Is a Software Firewall Necessary?
Posted 04 July 2004 - 05:00 PM
Posted 05 July 2004 - 03:03 AM
I would recommend keeping a software firewall even with a router for those reasons. There are free ones avalable from Sygate and Zone Alarm, if you don't wish to renew Norton's license.
Posted 05 July 2004 - 08:51 AM
How camest thou in this pickle? -- William Shakespeare:(1564-1616)
The various helper groups here
Posted 05 July 2004 - 12:23 PM
Also, are firewalls suppose to prevent spyware and adware? I'm trying to do everything possible to keep all this crap off my system.
Currently I have:
Security settings set at custom (prompt for Run/Download signed Active X, disable unsigned Active X/Script not safe, etc)
Privacy tab set at prompt for 1st party cookies, block 3rd party.
Running Spyware Blaster
And I always check for Windows Critical Updates
Even with all these I manage to find a couple of items during the scans. Is it inevitable even with all the prevention above?
Although my system is pretty clean, my sister has a pretty bad problem with spyware (I've posted messages for help) and since then I've been trying to educate family and friends about all this. In the past 2 weeks (trying to fix her problem) I've learned so much about spyware and adware but still find myself unable to answer alot of their questions, such as which cookies should be accepted when prompted, when to run active x when prompted, etc. What exactly does spyware do. I find myself mumbling with the answers.
I did download Netscape to try it out; this helps the Active X problem but not cookies, correct? How harmful are cookies anyway? Does Active X install the spyware/adware or do cookies?
Sorry, I meant to make this short but more questions keeping popping into my mind. Most of my questions are probably not appropriate for the Firewall forum, I probably should post them somewhere else.
Posted 05 July 2004 - 03:41 PM
Netscape isn't quite as good as Firefox. There's a link to it in my signature. Firefox allows you to block cookies very selectively - by site - and doesn't load ActiveX at all.
Posted 05 July 2004 - 05:30 PM
Posted 06 July 2004 - 07:51 AM
Posted 06 July 2004 - 12:40 PM
Now I'll have to try one of the suggested firewalls.
Posted 13 July 2004 - 01:44 AM
Posted 13 July 2004 - 05:54 AM
Cookies are not that harmful really.
I did download Netscape to try it out; this helps the Active X problem but not cookies, correct? How harmful are cookies anyway?
First the function of cookies.
Basically because of the way http works, there is no way for the server to remember unique visitors. Basically you go to one page, request the page, it gets sent the connection is broken. When you go to the next page linked to that on the same server (usually domain too), you will need to connect again get sent the page, and the connection is broken again...
Obviously the server doesn't know if you are the same user since you make mutiple connections. Even IP addresses are not fool proof because of NAT and other systems where multiple users share the same IP or on dialup where ips are rotated.

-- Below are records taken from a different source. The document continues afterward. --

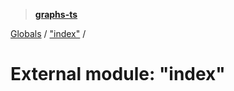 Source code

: > **[graphs-ts](../README.md)**

[Globals](../README.md) / ["index"](_index_.md) /

# External module: "index" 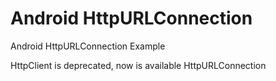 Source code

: # Android HttpURLConnection
Android HttpURLConnection Example

HttpClient is deprecated, now is available HttpURLConnection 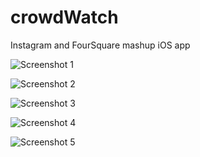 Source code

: crowdWatch
==========

Instagram and FourSquare mashup iOS app

![Screenshot 1](https://github.com/litso/crowdWatch/raw/master/screenshots/iphone1.PNG)

![Screenshot 2](https://github.com/litso/crowdWatch/raw/master/screenshots/iphone2.PNG)

![Screenshot 3](https://github.com/litso/crowdWatch/raw/master/screenshots/iphone3.PNG)

![Screenshot 4](https://github.com/litso/crowdWatch/raw/master/screenshots/iphone4.PNG)

![Screenshot 5](https://github.com/litso/crowdWatch/raw/master/screenshots/ipad1.png)
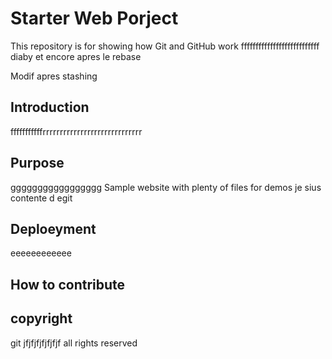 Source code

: # Starter Web Porject

This repository is for showing how Git and GitHub work
fffffffffffffffffffffffffff
diaby et encore apres le rebase

Modif apres stashing
## Introduction
fffffffffffrrrrrrrrrrrrrrrrrrrrrrrrrrrrr

## Purpose
ggggggggggggggggg
Sample website with plenty of files for demos
je sius contente d egit


## Deploeyment
eeeeeeeeeeee
## How to contribute

## copyright
git jfjfjfjfjfjfjf
all rights reserved  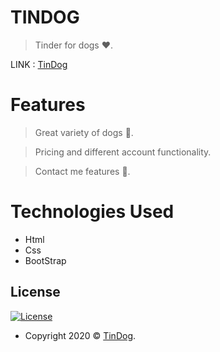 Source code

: # TINDOG
> Tinder for dogs ♥.
<!-- [![FVCproductions](https://avatars1.githubusercontent.com/u/4284691?v=3&s=200)](http://fvcproductions.com) -->

LINK : <a href="https://shreyshreyansh.github.io/TinDog/">TinDog</a>

# Features

> Great variety of dogs 🐶.

> Pricing and different account functionality.

> Contact me features 📱.

# Technologies Used

- Html
- Css
- BootStrap

## License

[![License](http://img.shields.io/:license-mit-blue.svg?style=flat-square)](https://shreyshreyansh.github.io/TinDog/)
- Copyright 2020 © <a href="https://shreyshreyansh.github.io/TinDog/" target="_blank">TinDog</a>.
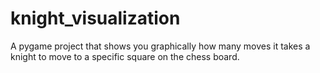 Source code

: # knight_visualization
A pygame project that shows you graphically how many moves it takes a knight to move to a specific square on the chess board.

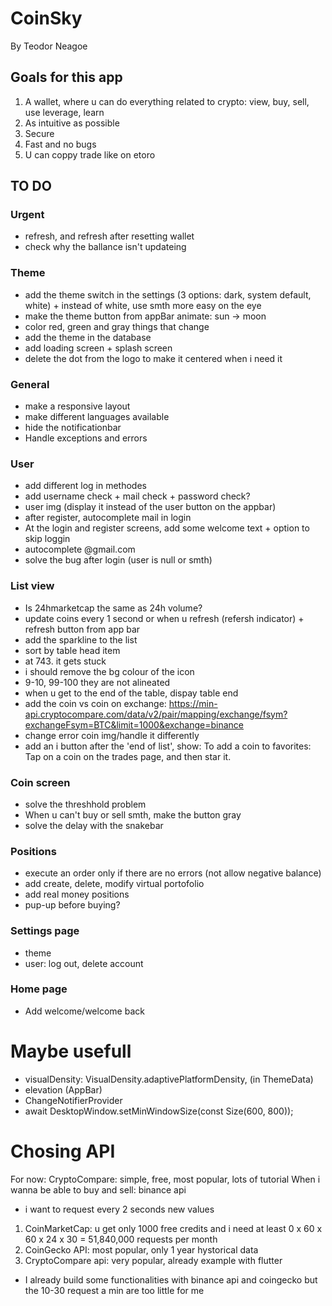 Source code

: # CoinSky
By Teodor Neagoe
## Goals for this app
1. A wallet, where u can do everything related to crypto: view, buy, sell, use leverage, learn
2. As intuitive as possible
3. Secure
4. Fast and no bugs
5. U can coppy trade like on etoro

## TO DO
### Urgent
- refresh, and refresh after resetting wallet
- check why the ballance isn't updateing

### Theme
- add the theme switch in the settings (3 options: dark, system default, white) + instead of white, use smth more easy on the eye
- make the theme button from appBar animate: sun -> moon
- color red, green and gray things that change
- add the theme in the database
- add loading screen + splash screen
- delete the dot from the logo to make it centered when i need it
### General
- make a responsive layout
- make different languages available
- hide the notificationbar
- Handle exceptions and errors
### User
- add different log in methodes
- add username check + mail check + password check?
- user img (display it instead of the user button on the appbar)
- after register, autocomplete mail in login
- At the login and register screens, add some welcome text + option to skip loggin
- autocomplete @gmail.com
- solve the bug after login (user is null or smth)
### List view
- Is 24hmarketcap the same as 24h volume?
- update coins every 1 second or when u refresh (refersh indicator) + refresh button from app bar
- add the sparkline to the list
- sort by table head item
- at 743. it gets stuck
- i should remove the bg colour of the icon
- 9-10, 99-100 they are not alineated
- when u get to the end of the table, dispay table end
- add the coin vs coin on exchange: https://min-api.cryptocompare.com/data/v2/pair/mapping/exchange/fsym?exchangeFsym=BTC&limit=1000&exchange=binance
- change error coin img/handle it differently
- add an i button after the 'end of list', show: To add a coin to favorites: Tap on a coin on the trades page, and then star it.
### Coin screen
- solve the threshhold problem
- When u can't buy or sell smth, make the button gray
- solve the delay with the snakebar
### Positions
- execute an order only if there are no errors (not allow negative balance)
- add create, delete, modify virtual portofolio
- add real money positions
- pup-up before buying?
### Settings page
- theme
- user: log out, delete account
### Home page
- Add welcome/welcome back

# Maybe usefull
- visualDensity: VisualDensity.adaptivePlatformDensity, (in ThemeData)
- elevation (AppBar)
- ChangeNotifierProvider
- await DesktopWindow.setMinWindowSize(const Size(600, 800));

# Chosing API
For now: CryptoCompare: simple, free, most popular, lots of tutorial
When i wanna be able to buy and sell: binance api
- i want to request every 2 seconds new values
1. CoinMarketCap: u get only 1000 free credits and i need at least 0 x 60 x 60 x 24 x 30 = 51,840,000 requests per month
2. CoinGecko API: most popular, only 1 year hystorical data
3. CryptoCompare api: very popular, already example with flutter 
- I already build some functionalities with binance api and coingecko but the 10-30 request a min are too little for me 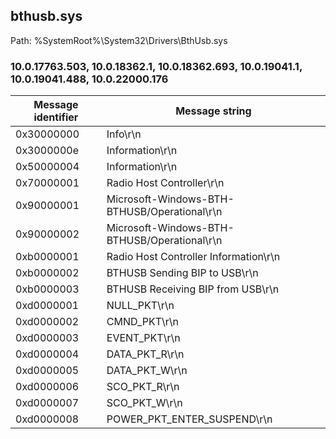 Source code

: ## bthusb.sys

Path: %SystemRoot%\System32\Drivers\BthUsb.sys

### 10.0.17763.503, 10.0.18362.1, 10.0.18362.693, 10.0.19041.1, 10.0.19041.488, 10.0.22000.176

Message identifier | Message string
--- | ---
0x30000000 | Info\r\n
0x3000000e | Information\r\n
0x50000004 | Information\r\n
0x70000001 | Radio Host Controller\r\n
0x90000001 | Microsoft-Windows-BTH-BTHUSB/Operational\r\n
0x90000002 | Microsoft-Windows-BTH-BTHUSB/Operational\r\n
0xb0000001 | Radio Host Controller Information\r\n
0xb0000002 | BTHUSB Sending BIP to USB\r\n
0xb0000003 | BTHUSB Receiving BIP from USB\r\n
0xd0000001 | NULL_PKT\r\n
0xd0000002 | CMND_PKT\r\n
0xd0000003 | EVENT_PKT\r\n
0xd0000004 | DATA_PKT_R\r\n
0xd0000005 | DATA_PKT_W\r\n
0xd0000006 | SCO_PKT_R\r\n
0xd0000007 | SCO_PKT_W\r\n
0xd0000008 | POWER_PKT_ENTER_SUSPEND\r\n
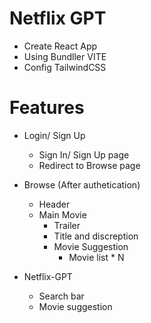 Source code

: # Netflix GPT

- Create React App
- Using Bundller VITE
- Config TailwindCSS

# Features

- Login/ Sign Up

  - Sign In/ Sign Up page
  - Redirect to Browse page

- Browse (After authetication)

  - Header
  - Main Movie
    - Trailer
    - Title and discreption
    - Movie Suggestion
      - Movie list \* N

- Netflix-GPT
  - Search bar
  - Movie suggestion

This can be a problem if you visit password protected pages. After you log in, the server has to have someway of identifying you, otherwise it will need to keep prompting for passwords.
Cookies solve the problem by acting like tokens or strings of info that identify the user and are stored on your computer The cookies can then be used to identify who you are ,store your prefered settings, passwords etc.
This is generally okay, though of course, another user at your computer will have access to the very same cookies, so you might want to clear them if you are not the only user of your computer.
Cookies normally are also fine since they are restricted to one particular domain, eg cookies you get on google.com can only be read by google. Google might know what you are doing on google.com, but it has no idea what you are doing on say yahoo.com
A privacy issue arises when being fed so called "third party cookies". These are generally by advertising companies. When you visit site X, you don't only get fed cookies from that site, but also cookies from Ad-based companies, the most famous of which is doubleclick. Owners of site X are paid of course or rewarded in some way for that use.
When enough sites, on the net do the same, you can essentially be tracked by them, say doubleclick, as you move from site to site. Eg You move from site X to Y, both of which host doubleclick cookies, your doubelclick cookies are then amended to note that you have visited sites X and Y, and more importantly , what type of topics you are interested in.
With time , if you do not clear the cookies, a profile of you as a user, can be built up.
This is a privacy concern, though not a security one.